[Problem to solve] For the string "that", state how many lines of the data hold it. Give nothing besides the number.
:: Excerpted data
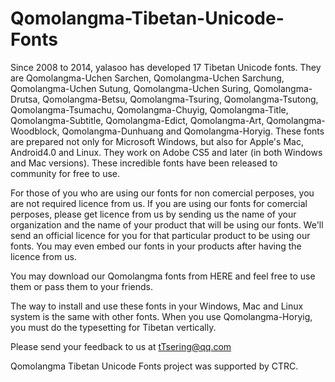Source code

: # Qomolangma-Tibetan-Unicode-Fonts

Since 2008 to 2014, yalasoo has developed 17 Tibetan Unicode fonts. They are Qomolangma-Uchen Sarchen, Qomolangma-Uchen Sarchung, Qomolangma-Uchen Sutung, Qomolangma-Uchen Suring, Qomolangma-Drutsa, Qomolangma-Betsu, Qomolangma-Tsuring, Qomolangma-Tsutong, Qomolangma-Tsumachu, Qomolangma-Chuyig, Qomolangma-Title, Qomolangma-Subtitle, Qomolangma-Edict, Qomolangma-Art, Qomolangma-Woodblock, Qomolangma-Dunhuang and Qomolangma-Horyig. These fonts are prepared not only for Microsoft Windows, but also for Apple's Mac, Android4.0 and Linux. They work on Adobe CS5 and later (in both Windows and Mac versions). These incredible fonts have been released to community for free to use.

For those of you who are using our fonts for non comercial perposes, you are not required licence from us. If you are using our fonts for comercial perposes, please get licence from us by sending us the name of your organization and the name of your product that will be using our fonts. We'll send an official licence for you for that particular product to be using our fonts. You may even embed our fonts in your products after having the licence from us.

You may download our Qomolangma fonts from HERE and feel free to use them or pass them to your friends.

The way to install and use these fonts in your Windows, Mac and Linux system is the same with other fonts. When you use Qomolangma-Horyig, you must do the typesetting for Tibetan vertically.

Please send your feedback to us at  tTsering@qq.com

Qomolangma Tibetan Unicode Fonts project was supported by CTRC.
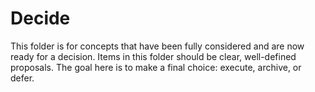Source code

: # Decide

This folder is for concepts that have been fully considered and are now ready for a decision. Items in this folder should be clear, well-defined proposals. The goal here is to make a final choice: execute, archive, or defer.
::::
:: Excerpted data
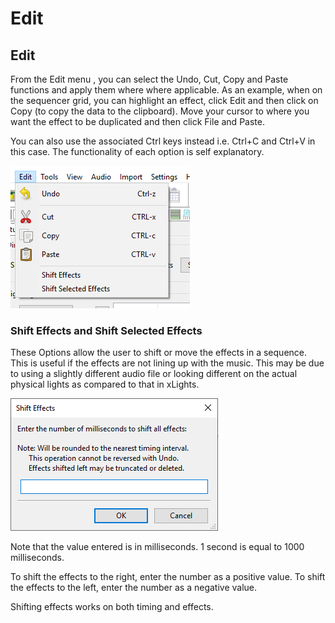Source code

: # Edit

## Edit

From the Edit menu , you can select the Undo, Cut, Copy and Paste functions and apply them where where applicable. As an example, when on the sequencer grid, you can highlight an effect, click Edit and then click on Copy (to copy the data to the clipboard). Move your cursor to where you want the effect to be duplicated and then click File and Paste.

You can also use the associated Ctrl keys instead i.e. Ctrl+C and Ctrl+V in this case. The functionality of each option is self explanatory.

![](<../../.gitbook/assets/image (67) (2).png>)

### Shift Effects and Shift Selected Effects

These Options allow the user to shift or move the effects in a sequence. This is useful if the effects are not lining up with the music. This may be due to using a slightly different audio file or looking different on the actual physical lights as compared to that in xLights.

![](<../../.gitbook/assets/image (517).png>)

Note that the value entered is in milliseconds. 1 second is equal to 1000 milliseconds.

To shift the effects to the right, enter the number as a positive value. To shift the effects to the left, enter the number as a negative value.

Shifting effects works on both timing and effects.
::::
:: Excerpted data
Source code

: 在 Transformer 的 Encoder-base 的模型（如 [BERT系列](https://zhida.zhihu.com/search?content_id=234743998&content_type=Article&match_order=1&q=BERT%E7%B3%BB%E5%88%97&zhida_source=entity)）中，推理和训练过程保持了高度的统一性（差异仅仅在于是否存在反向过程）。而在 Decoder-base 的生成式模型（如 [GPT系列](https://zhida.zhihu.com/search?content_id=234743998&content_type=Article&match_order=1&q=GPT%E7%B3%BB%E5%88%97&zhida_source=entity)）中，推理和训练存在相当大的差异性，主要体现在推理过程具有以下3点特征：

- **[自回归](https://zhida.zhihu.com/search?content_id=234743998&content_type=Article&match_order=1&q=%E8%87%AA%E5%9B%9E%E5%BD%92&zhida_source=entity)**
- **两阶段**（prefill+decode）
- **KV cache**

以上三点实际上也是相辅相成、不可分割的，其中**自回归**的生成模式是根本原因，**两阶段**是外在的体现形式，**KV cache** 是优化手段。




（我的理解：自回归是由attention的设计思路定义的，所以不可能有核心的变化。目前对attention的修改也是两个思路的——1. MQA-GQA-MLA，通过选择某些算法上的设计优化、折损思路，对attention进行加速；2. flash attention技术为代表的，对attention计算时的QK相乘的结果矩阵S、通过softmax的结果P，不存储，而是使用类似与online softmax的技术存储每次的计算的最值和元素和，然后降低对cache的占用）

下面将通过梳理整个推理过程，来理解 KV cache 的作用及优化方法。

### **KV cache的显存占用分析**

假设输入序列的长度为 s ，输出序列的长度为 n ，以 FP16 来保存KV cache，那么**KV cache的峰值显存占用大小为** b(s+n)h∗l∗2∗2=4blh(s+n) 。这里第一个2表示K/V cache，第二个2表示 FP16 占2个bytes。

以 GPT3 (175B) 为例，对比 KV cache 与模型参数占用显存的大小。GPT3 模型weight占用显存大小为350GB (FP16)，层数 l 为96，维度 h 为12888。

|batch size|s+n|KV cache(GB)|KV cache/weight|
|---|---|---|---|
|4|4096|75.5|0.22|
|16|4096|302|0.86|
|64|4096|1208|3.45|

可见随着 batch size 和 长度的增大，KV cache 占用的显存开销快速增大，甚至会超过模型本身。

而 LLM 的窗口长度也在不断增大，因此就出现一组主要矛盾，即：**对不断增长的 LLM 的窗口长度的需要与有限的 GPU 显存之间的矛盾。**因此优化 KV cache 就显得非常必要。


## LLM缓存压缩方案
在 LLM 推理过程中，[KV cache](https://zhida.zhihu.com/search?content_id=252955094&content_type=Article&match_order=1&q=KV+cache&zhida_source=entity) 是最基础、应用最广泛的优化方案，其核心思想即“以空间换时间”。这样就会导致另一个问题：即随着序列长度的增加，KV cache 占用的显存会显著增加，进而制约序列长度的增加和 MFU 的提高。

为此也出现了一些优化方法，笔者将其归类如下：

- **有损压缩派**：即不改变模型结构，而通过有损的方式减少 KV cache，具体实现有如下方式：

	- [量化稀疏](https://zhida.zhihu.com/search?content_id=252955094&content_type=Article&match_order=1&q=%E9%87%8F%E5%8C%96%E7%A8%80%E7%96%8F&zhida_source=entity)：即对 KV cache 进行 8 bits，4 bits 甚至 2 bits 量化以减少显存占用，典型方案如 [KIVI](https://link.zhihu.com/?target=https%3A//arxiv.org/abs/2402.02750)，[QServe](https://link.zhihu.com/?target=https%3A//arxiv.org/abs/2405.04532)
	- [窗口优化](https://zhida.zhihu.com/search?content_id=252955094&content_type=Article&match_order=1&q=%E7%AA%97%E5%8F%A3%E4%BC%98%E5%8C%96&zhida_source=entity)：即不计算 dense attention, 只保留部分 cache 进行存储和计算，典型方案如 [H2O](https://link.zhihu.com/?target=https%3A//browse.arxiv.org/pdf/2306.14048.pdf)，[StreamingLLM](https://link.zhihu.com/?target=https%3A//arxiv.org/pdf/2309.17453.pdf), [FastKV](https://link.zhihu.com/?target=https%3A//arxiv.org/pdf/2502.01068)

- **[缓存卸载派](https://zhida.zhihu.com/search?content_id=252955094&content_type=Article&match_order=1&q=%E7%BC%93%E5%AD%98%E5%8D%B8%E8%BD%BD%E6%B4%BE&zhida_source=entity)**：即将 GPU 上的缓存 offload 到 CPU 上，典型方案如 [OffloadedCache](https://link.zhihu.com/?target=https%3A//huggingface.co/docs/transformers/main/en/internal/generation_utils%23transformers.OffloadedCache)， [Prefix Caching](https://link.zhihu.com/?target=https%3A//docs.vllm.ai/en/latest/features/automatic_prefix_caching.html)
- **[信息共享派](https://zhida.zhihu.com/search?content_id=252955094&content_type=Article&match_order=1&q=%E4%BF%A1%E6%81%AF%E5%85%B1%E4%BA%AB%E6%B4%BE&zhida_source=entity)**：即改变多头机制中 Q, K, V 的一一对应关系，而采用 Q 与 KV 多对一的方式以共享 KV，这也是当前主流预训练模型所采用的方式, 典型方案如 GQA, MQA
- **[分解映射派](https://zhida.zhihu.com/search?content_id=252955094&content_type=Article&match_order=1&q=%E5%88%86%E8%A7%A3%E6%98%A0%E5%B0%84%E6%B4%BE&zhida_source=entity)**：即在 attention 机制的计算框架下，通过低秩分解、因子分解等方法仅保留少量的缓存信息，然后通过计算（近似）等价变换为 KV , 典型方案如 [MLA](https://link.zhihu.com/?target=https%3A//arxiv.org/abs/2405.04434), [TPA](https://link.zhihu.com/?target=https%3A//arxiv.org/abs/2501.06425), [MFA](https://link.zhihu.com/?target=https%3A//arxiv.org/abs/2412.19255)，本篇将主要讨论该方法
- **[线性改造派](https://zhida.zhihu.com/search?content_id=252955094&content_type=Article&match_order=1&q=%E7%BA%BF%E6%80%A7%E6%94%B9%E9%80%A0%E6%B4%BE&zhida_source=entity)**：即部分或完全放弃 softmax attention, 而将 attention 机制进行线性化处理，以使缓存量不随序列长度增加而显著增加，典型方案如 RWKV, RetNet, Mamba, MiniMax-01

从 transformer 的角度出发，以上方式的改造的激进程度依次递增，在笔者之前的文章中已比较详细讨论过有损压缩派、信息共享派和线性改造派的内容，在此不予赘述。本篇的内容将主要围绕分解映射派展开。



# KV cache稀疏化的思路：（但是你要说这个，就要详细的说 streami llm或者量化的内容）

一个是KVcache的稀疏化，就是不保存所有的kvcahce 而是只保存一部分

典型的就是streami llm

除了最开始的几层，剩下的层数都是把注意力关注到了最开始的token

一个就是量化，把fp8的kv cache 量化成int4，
::::
[The completed task] 4